[Dataset excerpts]

********

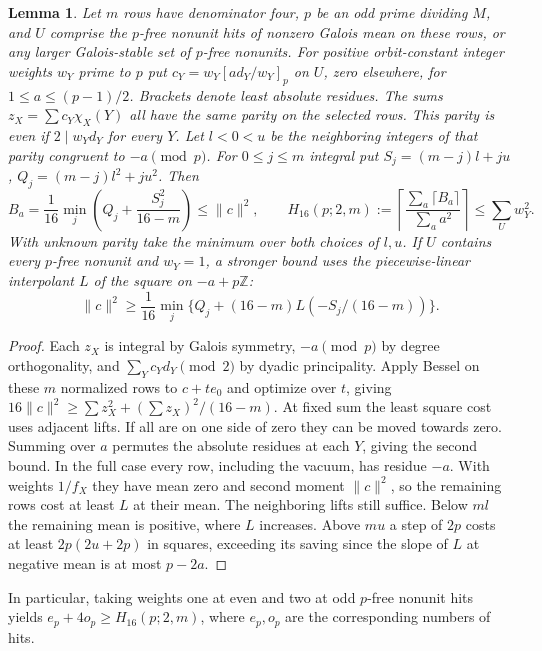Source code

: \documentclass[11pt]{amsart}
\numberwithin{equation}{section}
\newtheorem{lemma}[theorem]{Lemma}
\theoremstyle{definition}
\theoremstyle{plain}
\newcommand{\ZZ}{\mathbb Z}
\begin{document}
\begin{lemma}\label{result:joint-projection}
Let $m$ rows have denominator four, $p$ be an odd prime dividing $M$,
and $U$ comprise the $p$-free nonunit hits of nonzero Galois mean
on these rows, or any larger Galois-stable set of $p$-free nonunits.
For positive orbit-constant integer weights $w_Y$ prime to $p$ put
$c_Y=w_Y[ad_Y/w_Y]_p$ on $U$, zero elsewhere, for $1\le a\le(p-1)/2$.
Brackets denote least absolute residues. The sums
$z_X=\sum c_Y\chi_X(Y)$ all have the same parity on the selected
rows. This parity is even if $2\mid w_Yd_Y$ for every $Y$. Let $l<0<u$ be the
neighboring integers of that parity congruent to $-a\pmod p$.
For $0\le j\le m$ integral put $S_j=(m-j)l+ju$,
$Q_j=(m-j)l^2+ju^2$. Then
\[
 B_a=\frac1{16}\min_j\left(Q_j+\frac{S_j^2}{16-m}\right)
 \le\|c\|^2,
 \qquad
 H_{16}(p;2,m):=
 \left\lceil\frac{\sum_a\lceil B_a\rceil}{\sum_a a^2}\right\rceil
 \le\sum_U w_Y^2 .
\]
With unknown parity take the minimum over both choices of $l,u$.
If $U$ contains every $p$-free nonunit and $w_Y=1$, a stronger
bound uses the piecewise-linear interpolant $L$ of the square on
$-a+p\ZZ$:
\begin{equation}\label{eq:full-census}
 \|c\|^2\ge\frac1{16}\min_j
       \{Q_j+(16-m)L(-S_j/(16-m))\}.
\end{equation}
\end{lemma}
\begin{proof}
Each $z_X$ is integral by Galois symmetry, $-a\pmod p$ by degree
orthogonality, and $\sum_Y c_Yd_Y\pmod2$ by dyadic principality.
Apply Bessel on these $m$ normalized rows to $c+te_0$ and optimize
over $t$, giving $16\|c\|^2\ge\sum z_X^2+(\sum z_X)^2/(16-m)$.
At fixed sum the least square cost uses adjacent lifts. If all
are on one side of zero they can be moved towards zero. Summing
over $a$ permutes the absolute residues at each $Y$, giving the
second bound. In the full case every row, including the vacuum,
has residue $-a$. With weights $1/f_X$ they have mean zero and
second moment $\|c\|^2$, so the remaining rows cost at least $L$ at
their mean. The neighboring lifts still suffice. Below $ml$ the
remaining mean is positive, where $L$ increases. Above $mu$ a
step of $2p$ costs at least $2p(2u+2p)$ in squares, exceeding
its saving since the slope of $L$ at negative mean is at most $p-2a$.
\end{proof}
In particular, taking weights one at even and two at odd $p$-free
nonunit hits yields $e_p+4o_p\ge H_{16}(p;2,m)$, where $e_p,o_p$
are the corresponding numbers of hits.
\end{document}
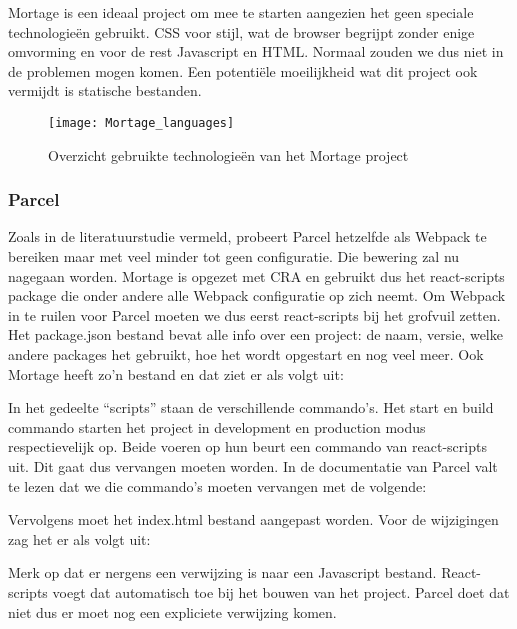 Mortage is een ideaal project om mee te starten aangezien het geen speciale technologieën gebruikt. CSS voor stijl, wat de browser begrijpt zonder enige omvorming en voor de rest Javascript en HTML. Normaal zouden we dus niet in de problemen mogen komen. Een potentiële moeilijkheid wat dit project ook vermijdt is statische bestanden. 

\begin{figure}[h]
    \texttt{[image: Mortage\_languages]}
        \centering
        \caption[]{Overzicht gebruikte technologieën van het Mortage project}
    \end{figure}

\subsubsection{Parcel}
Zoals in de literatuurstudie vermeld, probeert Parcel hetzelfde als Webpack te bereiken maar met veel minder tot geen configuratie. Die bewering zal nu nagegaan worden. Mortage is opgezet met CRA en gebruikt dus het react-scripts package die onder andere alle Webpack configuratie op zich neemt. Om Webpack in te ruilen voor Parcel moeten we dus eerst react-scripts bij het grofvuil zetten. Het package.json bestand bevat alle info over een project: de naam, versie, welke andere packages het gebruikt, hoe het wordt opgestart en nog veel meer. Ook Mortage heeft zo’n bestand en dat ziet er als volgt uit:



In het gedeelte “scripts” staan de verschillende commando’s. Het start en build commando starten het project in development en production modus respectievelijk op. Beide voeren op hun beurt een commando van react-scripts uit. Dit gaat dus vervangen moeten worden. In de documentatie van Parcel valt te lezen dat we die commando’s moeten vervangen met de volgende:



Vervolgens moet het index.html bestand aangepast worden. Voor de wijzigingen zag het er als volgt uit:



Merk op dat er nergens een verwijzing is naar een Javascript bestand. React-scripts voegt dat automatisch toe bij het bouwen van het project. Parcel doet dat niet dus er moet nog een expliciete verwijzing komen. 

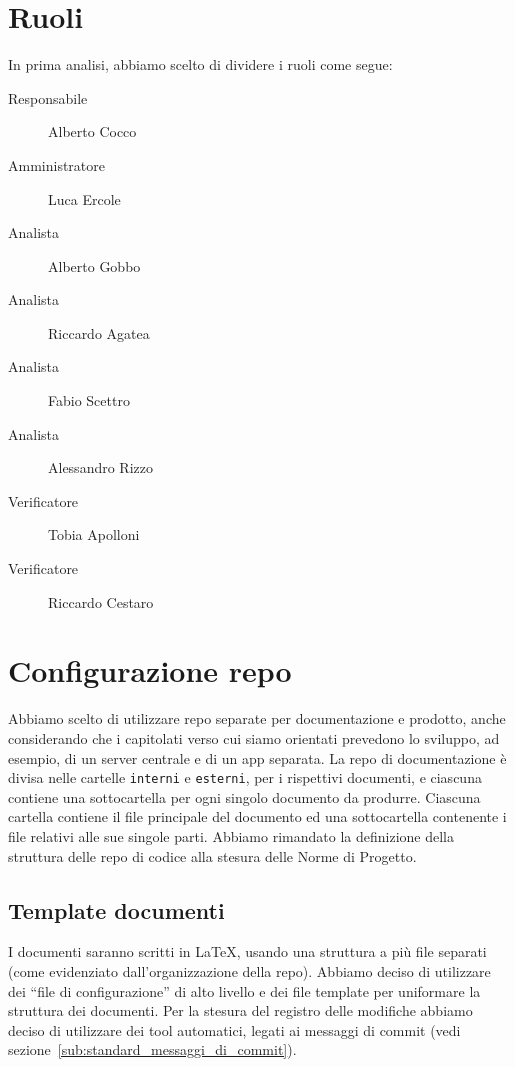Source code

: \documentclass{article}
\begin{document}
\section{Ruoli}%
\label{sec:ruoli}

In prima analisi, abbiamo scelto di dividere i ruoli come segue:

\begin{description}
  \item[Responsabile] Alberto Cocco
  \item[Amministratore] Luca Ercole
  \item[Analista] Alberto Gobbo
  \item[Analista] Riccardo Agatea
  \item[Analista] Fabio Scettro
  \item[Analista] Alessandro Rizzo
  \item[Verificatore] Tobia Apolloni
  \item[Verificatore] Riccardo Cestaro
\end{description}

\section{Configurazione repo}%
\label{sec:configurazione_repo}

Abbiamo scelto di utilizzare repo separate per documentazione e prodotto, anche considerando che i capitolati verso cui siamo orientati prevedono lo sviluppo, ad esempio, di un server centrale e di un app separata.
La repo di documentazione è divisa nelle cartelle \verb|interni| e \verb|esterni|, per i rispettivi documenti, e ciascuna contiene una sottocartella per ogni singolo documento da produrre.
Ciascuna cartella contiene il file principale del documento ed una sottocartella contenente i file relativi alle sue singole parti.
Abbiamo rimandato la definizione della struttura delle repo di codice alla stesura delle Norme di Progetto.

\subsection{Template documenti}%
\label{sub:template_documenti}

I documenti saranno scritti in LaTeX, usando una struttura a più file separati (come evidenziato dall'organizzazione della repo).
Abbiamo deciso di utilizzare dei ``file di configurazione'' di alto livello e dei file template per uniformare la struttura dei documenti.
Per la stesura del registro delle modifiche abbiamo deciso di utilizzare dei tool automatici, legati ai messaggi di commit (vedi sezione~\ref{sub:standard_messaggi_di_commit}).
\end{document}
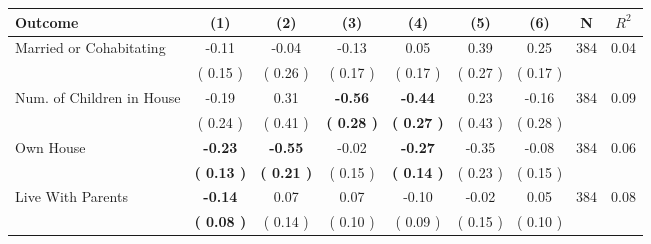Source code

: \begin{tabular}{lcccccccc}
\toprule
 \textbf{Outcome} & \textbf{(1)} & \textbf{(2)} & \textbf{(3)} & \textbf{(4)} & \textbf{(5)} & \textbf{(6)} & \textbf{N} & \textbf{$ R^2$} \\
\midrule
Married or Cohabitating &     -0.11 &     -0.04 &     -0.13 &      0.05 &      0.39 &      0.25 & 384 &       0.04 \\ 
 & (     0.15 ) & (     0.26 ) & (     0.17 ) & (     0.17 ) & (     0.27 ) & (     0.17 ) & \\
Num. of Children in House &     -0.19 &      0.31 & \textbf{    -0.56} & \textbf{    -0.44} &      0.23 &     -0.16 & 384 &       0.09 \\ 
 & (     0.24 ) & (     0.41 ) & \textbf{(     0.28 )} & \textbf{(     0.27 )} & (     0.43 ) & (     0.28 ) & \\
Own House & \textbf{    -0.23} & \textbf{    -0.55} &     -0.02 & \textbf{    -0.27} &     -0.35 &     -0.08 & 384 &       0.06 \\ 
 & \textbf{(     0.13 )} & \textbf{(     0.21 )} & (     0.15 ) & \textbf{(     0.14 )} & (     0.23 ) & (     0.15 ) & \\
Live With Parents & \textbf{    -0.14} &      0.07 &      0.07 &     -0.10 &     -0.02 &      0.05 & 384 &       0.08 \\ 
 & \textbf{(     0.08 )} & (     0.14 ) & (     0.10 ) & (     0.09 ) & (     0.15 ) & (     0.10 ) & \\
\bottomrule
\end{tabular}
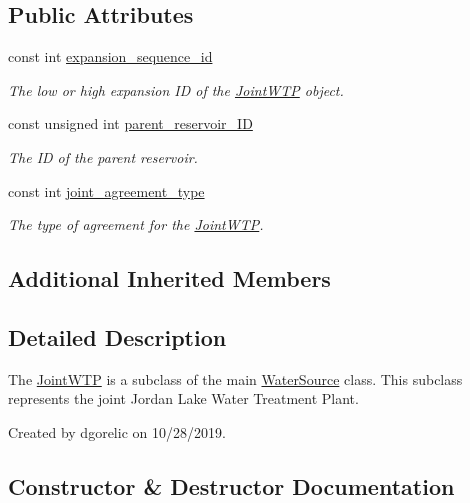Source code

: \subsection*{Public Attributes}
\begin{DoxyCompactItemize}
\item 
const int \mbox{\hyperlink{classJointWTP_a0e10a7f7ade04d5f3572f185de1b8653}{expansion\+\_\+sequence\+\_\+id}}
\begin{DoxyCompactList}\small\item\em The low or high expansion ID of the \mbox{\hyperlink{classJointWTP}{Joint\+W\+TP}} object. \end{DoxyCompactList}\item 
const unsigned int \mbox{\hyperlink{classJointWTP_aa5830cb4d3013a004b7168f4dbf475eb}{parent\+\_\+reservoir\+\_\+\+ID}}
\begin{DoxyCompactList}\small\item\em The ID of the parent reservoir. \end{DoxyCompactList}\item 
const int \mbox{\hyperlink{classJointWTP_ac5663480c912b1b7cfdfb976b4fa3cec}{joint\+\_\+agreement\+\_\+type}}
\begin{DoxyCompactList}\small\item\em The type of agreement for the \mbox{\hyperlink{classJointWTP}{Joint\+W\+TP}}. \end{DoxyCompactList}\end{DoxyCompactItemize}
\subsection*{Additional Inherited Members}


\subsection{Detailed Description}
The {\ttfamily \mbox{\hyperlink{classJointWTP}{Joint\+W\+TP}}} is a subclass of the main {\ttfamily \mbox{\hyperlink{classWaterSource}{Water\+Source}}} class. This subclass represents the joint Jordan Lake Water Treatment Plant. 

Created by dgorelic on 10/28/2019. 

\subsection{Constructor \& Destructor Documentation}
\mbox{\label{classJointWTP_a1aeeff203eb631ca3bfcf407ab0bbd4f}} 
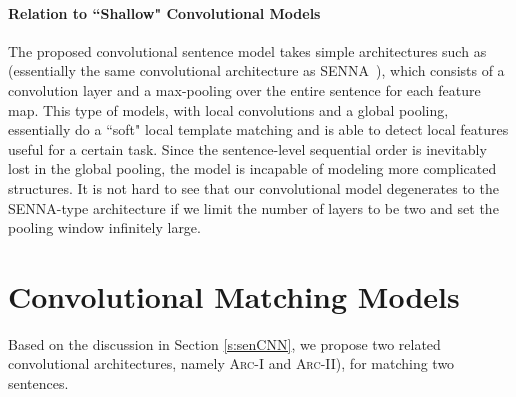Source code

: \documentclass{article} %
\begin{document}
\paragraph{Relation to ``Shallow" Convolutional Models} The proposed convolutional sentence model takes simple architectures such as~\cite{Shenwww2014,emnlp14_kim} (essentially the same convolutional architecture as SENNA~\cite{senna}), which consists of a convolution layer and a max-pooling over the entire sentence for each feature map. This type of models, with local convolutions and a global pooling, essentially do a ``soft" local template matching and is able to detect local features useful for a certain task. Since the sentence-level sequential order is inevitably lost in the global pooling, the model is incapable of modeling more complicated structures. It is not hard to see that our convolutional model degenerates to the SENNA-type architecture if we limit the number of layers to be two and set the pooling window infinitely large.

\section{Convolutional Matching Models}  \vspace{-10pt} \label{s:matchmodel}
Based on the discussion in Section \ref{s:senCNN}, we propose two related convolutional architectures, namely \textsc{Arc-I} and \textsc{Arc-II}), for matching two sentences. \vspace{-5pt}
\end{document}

********

■ **ABOUT THIS TASK**: Among the records above, find each line containing the string "least" and copy it.

■ **RESPONSE TO THIS TASK**:
Brackets denote least absolute residues. The sums
At fixed sum the least square cost uses adjacent lifts. If all
second moment $\|c\|^2$, so the remaining rows cost at least $L$ at
step of $2p$ costs at least $2p(2u+2p)$ in squares, exceeding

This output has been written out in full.